Source texts of formatted documents:
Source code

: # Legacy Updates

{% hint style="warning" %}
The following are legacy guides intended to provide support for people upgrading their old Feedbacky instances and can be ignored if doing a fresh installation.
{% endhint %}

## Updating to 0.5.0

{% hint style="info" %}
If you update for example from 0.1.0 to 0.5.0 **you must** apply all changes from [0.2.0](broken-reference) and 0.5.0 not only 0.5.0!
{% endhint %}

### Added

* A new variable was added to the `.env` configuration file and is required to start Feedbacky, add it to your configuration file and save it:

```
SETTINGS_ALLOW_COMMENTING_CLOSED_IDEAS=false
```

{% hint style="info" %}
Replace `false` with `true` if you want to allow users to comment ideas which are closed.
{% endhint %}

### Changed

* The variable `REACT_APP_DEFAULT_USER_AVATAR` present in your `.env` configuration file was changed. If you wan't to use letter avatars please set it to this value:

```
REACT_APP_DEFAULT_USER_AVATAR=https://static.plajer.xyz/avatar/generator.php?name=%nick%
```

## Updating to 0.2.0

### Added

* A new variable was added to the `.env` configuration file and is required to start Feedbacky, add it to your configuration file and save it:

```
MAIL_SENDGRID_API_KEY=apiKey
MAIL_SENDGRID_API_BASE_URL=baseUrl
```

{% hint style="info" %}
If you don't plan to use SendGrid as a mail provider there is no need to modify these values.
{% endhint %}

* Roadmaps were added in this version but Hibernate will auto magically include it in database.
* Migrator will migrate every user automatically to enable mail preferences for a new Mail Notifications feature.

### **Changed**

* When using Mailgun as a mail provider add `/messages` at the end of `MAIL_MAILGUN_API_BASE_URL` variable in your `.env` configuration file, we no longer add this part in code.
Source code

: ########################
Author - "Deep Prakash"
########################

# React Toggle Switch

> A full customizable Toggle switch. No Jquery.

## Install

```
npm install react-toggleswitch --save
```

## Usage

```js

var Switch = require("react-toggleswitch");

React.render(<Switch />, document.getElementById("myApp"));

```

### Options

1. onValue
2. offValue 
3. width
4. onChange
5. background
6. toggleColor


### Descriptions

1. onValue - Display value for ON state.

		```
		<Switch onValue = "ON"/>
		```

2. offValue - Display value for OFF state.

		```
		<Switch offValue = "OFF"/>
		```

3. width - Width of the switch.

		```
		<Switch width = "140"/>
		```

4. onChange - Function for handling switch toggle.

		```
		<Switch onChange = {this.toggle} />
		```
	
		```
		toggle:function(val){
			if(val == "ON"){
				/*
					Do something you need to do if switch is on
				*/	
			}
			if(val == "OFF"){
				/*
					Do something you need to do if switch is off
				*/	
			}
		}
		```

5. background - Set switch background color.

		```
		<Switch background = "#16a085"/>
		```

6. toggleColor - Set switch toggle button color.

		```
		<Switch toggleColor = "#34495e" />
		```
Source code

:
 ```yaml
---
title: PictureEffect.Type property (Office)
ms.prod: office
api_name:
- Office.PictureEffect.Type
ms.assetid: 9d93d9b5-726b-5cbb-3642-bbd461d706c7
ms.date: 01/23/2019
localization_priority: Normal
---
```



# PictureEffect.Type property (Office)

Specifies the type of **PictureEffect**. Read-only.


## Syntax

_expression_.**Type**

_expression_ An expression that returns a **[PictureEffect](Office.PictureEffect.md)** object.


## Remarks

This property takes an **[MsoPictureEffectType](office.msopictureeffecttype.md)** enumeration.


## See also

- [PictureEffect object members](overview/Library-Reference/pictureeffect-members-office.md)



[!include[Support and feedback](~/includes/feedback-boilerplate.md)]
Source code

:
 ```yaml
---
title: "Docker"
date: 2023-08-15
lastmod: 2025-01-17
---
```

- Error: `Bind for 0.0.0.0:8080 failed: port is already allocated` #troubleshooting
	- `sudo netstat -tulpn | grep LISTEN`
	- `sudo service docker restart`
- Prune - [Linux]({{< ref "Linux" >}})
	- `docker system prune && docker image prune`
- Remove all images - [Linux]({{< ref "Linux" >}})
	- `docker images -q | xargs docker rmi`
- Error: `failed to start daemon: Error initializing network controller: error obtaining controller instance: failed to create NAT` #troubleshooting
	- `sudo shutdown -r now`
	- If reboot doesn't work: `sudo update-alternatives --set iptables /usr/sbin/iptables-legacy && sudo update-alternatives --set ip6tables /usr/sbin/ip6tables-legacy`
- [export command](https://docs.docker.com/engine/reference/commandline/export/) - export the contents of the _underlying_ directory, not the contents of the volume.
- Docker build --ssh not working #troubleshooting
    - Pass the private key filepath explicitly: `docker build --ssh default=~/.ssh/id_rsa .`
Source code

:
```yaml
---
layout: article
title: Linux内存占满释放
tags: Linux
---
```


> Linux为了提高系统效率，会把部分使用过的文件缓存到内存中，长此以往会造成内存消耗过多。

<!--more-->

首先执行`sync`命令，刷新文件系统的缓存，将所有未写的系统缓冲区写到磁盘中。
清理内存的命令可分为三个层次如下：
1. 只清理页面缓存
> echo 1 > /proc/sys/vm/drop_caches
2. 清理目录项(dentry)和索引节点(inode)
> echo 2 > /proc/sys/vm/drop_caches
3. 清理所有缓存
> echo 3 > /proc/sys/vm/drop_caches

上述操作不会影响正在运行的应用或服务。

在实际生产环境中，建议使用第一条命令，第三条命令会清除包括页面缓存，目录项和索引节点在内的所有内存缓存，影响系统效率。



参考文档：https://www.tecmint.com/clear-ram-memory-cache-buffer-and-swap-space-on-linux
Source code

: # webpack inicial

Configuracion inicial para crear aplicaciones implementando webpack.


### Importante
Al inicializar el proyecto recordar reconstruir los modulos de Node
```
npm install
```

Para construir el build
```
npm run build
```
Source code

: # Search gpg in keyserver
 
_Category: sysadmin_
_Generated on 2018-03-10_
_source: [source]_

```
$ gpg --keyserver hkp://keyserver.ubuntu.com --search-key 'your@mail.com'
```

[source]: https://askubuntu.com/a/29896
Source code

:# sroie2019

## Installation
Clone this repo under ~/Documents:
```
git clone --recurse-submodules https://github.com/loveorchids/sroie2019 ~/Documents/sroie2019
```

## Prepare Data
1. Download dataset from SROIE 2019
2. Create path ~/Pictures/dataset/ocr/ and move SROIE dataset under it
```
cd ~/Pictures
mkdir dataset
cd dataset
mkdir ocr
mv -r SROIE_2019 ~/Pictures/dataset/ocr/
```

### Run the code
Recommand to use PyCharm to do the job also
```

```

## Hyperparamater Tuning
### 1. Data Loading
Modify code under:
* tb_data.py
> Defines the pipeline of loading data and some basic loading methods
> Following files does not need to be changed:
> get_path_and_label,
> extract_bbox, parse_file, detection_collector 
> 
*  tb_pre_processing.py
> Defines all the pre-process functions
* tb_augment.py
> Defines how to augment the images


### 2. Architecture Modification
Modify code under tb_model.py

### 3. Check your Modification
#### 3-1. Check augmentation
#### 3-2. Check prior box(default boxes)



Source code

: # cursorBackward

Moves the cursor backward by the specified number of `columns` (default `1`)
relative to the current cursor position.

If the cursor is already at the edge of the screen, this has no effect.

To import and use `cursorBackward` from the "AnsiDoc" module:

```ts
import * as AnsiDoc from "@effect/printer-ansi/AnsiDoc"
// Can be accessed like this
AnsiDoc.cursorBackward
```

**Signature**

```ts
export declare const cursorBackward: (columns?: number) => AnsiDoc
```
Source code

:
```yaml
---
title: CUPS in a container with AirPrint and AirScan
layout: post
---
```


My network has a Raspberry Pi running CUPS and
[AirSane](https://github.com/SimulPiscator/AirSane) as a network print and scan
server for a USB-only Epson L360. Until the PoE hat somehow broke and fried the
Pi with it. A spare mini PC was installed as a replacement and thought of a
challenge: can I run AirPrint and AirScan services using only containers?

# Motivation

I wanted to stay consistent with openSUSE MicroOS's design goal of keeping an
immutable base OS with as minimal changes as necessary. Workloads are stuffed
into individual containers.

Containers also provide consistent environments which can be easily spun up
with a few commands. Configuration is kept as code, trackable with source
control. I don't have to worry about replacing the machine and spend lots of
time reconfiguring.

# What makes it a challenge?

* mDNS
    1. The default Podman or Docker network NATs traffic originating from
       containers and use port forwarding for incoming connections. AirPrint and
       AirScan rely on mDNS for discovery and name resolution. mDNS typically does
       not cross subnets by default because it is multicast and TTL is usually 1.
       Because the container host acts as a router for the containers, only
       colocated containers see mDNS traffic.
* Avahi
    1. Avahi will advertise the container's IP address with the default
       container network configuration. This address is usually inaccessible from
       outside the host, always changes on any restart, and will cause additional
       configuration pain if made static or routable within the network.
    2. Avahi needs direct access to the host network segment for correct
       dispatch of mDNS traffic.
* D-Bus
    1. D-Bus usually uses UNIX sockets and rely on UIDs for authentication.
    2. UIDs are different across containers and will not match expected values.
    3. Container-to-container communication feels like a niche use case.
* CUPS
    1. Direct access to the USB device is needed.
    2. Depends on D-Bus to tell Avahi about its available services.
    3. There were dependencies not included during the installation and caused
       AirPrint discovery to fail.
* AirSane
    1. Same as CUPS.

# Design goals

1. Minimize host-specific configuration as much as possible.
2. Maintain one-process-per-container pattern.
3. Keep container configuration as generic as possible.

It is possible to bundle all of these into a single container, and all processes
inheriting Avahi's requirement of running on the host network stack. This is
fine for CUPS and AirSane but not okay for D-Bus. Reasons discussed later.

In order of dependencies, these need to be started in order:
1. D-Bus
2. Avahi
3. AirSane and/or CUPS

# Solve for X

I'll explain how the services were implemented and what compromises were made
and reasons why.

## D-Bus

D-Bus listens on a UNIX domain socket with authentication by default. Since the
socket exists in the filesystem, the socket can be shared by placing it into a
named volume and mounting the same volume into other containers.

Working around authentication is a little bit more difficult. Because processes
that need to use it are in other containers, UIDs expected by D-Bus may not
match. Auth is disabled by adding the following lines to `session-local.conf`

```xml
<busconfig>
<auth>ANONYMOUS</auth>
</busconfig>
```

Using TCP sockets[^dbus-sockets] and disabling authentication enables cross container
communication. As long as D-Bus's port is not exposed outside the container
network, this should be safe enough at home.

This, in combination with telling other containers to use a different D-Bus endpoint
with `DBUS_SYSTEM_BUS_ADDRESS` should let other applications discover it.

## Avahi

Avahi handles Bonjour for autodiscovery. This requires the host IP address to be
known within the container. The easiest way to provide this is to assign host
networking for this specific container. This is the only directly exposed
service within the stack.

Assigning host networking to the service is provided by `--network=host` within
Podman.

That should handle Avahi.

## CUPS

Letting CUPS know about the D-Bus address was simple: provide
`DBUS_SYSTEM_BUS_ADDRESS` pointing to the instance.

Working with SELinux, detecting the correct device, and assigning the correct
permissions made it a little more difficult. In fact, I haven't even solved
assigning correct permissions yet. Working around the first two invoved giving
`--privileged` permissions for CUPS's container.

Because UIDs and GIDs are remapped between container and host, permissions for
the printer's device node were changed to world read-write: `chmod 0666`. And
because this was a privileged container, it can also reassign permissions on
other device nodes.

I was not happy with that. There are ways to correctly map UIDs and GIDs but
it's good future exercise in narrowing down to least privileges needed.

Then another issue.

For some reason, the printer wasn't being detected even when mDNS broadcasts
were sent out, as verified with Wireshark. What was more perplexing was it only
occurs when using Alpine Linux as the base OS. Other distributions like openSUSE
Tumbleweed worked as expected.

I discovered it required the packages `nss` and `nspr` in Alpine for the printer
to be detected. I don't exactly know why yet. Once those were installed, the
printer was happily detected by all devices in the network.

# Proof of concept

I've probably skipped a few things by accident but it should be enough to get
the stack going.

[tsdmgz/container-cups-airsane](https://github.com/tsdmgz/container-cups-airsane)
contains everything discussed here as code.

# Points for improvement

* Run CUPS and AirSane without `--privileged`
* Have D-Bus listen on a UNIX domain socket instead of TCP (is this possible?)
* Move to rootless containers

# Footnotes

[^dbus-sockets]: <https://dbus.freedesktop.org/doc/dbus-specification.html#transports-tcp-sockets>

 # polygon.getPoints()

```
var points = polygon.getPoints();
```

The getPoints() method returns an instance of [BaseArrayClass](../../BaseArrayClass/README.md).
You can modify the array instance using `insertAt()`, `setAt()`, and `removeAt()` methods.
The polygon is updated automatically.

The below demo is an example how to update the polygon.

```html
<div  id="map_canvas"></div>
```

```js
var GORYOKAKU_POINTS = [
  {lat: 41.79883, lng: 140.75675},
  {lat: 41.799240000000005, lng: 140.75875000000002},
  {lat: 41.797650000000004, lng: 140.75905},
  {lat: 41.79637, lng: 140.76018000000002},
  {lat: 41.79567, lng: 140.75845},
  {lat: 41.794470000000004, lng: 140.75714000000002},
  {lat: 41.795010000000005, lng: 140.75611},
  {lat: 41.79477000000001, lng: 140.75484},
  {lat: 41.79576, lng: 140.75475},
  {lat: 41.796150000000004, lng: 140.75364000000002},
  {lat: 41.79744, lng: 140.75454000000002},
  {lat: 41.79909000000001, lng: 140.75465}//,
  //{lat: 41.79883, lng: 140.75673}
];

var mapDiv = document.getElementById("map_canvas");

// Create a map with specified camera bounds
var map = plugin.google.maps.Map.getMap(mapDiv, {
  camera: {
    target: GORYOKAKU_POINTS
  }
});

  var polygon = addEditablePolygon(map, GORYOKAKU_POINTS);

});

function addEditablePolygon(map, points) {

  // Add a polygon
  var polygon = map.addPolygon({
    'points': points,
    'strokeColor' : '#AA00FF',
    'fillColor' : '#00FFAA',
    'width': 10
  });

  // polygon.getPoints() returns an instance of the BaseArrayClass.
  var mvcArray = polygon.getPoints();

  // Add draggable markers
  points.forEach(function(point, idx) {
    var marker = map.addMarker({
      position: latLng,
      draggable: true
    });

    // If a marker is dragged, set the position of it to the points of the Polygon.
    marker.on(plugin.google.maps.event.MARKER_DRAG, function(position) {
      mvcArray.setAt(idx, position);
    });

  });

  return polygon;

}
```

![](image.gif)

▸ **About this task**
Starting with the line that holds "That should handle Avahi." and ending with the line that holds "# Proof of concept", retype every line in the data above exactly, and nothing else.

▸ **Exercise answer**
That should handle Avahi.

## CUPS

Letting CUPS know about the D-Bus address was simple: provide
`DBUS_SYSTEM_BUS_ADDRESS` pointing to the instance.

Working with SELinux, detecting the correct device, and assigning the correct
permissions made it a little more difficult. In fact, I haven't even solved
assigning correct permissions yet. Working around the first two invoved giving
`--privileged` permissions for CUPS's container.

Because UIDs and GIDs are remapped between container and host, permissions for
the printer's device node were changed to world read-write: `chmod 0666`. And
because this was a privileged container, it can also reassign permissions on
other device nodes.

I was not happy with that. There are ways to correctly map UIDs and GIDs but
it's good future exercise in narrowing down to least privileges needed.

Then another issue.

For some reason, the printer wasn't being detected even when mDNS broadcasts
were sent out, as verified with Wireshark. What was more perplexing was it only
occurs when using Alpine Linux as the base OS. Other distributions like openSUSE
Tumbleweed worked as expected.

I discovered it required the packages `nss` and `nspr` in Alpine for the printer
to be detected. I don't exactly know why yet. Once those were installed, the
printer was happily detected by all devices in the network.

# Proof of concept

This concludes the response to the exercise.